### What the exercise asks
Each line of the material below that holds the word "Link" needs to be copied.

### Entries shown
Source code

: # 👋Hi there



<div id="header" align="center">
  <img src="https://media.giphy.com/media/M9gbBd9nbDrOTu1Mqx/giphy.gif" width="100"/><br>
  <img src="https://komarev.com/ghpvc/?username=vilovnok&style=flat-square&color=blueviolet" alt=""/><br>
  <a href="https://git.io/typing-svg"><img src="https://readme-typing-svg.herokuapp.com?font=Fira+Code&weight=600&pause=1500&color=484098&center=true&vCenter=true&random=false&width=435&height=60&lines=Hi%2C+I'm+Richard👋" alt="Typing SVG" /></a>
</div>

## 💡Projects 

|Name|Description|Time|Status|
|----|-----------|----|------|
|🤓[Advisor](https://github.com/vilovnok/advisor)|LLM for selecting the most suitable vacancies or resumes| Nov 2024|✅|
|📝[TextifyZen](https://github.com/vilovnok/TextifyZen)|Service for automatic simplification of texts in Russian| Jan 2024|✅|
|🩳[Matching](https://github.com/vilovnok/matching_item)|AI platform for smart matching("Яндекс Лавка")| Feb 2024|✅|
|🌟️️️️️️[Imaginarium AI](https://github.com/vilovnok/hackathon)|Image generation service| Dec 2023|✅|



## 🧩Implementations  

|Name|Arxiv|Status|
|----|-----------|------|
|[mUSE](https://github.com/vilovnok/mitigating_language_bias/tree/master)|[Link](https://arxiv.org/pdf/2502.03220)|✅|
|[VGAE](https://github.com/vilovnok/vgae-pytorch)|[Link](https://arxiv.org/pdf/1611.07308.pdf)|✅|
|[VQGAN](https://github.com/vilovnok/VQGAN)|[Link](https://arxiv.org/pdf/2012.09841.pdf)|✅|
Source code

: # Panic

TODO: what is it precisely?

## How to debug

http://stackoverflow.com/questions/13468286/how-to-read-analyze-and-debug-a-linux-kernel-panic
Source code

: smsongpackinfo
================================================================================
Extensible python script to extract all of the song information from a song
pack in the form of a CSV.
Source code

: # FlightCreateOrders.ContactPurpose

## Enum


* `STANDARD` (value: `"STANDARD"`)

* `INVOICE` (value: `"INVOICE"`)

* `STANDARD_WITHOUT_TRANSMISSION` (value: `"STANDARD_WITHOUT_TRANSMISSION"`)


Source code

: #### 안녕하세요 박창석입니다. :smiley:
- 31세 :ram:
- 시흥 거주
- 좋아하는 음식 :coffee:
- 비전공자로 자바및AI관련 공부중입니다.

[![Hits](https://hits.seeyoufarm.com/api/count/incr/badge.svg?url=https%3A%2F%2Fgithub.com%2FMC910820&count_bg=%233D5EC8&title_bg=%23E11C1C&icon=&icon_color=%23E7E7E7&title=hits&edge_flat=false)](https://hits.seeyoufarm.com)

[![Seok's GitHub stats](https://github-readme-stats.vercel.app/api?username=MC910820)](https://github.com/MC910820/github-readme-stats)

### Answer section
|[mUSE](https://github.com/vilovnok/mitigating_language_bias/tree/master)|[Link](https://arxiv.org/pdf/2502.03220)|✅|
|[VGAE](https://github.com/vilovnok/vgae-pytorch)|[Link](https://arxiv.org/pdf/1611.07308.pdf)|✅|
|[VQGAN](https://github.com/vilovnok/VQGAN)|[Link](https://arxiv.org/pdf/2012.09841.pdf)|✅|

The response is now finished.